Ritual de nuestra época, un tiempo que se aferra así mismo, y es estampida al mismo tiempo, sal y agua en nuestras manos. Cuando cruzo la carretera rodeada de la selva, por el área del Canal de Panamá, a la orilla de la berma, en los hombros de asfalto y a veces en el centro de la propia avenida, y veo muerto un Oso Perezoso, siento que el futuro se ha detenido.
Manejo uno, dos o tres kilómetros con la imagen del Oso Perezoso vivo, en su danza en cámara lenta por algún bosque con la alegría del tiempo que no sucede, y entonces por reflejo detengo el motor y bajo a mirar el bosque, a buscar un Oso Perezoso para reafirmar que el tiempo se ha detenido. Me interno en algún camino desconocido, ese recodo perfecto que me conduce a un gran silencio. Estamos perdiendo la batalla por el presente perpetuo. La realidad es una gran aficionada al fracaso. Es perversamente demostrativa.

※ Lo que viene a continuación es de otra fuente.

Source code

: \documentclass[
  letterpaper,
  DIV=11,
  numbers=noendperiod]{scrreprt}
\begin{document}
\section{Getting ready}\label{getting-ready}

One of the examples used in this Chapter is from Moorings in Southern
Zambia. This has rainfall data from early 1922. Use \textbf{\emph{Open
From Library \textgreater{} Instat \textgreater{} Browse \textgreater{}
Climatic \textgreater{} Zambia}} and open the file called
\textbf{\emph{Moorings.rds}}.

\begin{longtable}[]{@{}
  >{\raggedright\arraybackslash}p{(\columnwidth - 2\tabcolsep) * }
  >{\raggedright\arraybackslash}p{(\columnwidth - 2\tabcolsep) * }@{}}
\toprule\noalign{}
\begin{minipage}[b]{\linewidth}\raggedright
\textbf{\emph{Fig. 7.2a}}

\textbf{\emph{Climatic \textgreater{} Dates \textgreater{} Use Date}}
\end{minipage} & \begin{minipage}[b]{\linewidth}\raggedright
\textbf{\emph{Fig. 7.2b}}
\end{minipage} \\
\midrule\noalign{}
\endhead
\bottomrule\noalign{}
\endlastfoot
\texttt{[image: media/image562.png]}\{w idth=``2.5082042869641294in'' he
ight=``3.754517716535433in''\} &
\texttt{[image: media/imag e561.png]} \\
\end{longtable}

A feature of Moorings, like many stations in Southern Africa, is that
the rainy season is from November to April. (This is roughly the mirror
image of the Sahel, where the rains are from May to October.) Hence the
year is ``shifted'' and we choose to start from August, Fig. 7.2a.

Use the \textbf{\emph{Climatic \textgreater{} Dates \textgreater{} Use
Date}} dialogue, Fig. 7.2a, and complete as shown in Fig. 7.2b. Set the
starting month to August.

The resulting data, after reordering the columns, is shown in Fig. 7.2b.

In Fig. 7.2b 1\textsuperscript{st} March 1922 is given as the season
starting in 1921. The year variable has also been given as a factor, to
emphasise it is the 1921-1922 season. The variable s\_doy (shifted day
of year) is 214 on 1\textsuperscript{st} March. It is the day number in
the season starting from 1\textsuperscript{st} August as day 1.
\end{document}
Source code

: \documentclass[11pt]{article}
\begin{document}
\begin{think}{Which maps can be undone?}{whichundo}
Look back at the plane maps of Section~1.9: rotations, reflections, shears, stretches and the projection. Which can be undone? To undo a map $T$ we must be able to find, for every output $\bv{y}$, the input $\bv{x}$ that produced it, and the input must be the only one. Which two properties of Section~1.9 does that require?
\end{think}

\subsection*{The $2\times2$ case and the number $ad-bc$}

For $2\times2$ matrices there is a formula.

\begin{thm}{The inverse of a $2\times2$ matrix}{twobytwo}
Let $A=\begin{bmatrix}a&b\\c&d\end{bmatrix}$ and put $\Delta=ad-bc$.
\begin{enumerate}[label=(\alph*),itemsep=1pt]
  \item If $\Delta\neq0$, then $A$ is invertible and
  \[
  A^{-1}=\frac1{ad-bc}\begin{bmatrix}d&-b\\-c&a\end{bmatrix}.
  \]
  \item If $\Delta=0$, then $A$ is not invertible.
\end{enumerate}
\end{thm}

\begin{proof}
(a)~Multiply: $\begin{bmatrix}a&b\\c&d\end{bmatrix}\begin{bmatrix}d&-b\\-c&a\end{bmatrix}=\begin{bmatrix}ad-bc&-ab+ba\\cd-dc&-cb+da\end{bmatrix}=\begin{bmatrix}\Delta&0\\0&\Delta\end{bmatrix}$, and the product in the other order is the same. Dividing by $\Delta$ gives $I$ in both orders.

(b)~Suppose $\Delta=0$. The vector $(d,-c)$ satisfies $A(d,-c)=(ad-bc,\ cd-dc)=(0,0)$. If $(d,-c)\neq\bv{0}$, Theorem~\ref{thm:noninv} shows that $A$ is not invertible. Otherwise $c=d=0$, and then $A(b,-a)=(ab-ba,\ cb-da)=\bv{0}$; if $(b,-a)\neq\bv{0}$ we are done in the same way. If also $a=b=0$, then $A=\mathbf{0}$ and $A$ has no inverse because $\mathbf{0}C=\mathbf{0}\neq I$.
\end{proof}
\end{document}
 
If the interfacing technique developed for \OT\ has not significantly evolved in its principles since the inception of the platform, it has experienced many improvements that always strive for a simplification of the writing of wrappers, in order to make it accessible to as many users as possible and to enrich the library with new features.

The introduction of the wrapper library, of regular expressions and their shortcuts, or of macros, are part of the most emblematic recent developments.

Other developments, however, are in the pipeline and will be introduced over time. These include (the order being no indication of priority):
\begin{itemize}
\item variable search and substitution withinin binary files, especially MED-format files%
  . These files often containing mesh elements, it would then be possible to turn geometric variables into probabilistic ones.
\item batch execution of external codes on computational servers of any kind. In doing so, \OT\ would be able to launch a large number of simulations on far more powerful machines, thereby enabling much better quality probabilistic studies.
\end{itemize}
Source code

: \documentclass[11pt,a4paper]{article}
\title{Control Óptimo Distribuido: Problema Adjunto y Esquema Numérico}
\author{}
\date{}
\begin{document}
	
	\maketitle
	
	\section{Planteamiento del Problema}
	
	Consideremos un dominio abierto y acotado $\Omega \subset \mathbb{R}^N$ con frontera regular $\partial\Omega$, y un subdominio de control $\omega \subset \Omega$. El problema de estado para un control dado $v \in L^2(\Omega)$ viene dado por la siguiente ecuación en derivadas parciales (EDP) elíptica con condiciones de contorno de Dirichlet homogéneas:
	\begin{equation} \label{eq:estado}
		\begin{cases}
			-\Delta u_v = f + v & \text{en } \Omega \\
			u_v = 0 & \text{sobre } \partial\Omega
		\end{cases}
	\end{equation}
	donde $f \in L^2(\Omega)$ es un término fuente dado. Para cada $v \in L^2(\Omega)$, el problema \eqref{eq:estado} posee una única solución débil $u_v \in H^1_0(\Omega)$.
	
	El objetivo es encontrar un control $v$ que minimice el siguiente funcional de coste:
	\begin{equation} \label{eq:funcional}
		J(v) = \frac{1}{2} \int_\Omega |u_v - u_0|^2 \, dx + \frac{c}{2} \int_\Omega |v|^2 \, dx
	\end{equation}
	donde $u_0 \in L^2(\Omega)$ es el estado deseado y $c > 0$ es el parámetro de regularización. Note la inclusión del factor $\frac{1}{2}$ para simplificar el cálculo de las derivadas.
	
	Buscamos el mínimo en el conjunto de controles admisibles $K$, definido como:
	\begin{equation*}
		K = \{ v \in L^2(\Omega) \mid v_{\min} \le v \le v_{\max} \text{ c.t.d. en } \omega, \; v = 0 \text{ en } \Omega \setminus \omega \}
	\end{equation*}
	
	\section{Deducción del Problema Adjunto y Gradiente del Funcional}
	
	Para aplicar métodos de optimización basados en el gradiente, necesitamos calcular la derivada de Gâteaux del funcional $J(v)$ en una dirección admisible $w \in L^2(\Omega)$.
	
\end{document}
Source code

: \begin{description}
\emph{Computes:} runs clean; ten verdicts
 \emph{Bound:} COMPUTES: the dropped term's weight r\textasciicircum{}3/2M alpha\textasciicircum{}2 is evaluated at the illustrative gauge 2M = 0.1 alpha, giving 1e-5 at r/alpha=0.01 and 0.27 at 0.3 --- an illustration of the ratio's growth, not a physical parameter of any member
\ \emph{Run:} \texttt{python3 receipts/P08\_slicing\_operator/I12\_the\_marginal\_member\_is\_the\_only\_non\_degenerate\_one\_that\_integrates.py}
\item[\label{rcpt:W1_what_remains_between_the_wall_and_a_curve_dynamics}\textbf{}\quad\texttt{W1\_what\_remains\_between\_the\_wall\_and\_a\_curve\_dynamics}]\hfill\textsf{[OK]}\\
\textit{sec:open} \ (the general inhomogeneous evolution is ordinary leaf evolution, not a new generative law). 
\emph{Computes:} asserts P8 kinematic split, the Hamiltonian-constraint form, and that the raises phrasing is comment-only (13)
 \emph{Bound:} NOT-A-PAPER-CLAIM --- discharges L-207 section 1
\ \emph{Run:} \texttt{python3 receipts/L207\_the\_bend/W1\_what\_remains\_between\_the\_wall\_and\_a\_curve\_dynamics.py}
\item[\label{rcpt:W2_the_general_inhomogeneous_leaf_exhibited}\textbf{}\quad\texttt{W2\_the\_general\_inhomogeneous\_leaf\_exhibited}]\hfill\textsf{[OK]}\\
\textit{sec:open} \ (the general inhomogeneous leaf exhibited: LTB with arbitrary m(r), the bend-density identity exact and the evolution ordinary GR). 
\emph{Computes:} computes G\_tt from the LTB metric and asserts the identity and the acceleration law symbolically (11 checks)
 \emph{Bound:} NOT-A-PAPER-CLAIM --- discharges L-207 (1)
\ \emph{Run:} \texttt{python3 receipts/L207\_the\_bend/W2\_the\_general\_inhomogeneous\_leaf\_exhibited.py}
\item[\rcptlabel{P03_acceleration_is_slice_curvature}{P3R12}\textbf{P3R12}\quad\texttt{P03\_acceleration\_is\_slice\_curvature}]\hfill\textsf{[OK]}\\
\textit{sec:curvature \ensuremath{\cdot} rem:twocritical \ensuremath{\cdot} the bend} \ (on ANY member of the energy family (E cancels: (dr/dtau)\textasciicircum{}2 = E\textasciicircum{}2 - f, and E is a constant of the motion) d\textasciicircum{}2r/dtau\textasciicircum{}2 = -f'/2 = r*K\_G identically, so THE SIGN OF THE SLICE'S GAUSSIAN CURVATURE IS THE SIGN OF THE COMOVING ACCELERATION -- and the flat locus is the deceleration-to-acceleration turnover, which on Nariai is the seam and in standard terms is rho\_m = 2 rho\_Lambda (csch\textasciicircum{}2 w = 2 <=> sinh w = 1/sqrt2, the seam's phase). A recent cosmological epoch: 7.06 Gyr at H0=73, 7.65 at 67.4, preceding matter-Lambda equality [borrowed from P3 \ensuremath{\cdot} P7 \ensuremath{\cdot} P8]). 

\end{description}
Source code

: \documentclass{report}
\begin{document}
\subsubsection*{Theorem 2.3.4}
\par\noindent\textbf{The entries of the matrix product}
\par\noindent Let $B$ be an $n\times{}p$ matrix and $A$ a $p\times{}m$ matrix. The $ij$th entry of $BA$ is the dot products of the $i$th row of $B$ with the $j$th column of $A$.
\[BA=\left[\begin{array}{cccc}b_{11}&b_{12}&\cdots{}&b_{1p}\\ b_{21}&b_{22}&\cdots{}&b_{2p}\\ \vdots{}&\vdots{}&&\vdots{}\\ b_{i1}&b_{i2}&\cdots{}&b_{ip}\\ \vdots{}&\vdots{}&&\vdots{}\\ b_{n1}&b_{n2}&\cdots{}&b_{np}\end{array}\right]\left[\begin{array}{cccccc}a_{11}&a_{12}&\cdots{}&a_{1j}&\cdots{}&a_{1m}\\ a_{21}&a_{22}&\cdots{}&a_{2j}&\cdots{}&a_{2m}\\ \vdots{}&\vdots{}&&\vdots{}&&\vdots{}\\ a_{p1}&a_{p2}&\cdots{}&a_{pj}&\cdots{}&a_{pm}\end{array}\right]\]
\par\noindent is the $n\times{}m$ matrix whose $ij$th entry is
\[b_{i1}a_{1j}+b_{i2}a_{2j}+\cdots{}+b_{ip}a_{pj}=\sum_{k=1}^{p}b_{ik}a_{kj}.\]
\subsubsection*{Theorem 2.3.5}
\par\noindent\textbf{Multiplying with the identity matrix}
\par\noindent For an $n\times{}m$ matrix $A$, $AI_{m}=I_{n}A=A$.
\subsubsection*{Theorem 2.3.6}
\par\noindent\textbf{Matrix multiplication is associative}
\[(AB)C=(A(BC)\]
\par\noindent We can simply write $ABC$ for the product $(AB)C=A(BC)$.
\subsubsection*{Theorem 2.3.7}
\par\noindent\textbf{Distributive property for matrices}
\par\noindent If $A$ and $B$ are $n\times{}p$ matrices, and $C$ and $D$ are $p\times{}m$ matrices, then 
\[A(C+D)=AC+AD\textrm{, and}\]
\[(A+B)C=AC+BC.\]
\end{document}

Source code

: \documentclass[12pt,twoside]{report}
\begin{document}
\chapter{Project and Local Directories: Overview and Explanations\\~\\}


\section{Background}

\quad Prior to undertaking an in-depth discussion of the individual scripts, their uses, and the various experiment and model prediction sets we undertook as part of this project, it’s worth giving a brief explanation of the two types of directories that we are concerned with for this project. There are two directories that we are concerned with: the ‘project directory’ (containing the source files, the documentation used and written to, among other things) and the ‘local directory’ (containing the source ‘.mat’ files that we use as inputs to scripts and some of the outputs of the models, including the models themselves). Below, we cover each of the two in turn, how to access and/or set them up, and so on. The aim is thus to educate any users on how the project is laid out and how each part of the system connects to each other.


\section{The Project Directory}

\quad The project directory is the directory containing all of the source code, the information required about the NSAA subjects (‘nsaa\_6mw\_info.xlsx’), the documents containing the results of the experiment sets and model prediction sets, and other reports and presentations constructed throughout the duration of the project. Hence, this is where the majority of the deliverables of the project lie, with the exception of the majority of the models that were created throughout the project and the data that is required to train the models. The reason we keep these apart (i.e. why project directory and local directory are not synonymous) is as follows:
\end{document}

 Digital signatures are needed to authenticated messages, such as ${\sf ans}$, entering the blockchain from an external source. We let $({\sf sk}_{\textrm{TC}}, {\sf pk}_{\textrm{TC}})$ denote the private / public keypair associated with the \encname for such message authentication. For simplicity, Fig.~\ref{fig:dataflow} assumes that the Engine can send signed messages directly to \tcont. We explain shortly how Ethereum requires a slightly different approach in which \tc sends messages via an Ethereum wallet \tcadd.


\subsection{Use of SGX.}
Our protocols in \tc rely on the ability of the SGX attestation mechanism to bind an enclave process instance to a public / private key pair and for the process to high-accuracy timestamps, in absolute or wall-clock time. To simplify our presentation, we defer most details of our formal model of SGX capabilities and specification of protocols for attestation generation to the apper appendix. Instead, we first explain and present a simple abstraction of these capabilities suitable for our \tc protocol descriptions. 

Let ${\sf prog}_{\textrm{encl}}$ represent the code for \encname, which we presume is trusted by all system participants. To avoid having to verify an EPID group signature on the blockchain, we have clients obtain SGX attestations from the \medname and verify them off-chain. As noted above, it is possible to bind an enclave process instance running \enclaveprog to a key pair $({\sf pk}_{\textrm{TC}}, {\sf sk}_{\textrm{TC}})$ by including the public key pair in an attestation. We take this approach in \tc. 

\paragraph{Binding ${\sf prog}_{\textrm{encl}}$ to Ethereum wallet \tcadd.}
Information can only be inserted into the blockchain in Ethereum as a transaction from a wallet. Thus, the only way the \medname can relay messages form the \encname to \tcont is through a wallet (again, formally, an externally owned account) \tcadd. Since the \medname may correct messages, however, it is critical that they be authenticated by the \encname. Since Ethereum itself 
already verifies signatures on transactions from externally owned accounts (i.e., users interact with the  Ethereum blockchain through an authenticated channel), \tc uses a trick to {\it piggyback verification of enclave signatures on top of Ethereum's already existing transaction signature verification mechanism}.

Como si el tiempo lloviera tiempo, así cae la lluvia en el trópico, en un intento vano por borrar mi pasado, por limpiar tal vez el futuro o eliminar la sombra que abandona el sol al atardecer y oscurece el día. Estos son mis pasos perdidos, que esconden mis días.
El automóvil es el fetiche del hombre de ciudad y la máquina se sabe admirada, adorada y ocupa su lugar.
La ciudad le pertenece y cada día y hora convierte las avenidas en un mar de carrocerías y llantas en movimiento. Los animales y el hombre pierden su vida debajo de sus gomas humeantes o frente a sus latas desmiembran sus cuerpos.
Es lo más veloz que circula por la ciudad, a no ser que seamos el viento. Pero esas cuatro ruedas necesitan de manos y pie para desplazarse contra nosotros mismos.
La mañana está cargada de luz, siento como se abre mi persiana desnuda.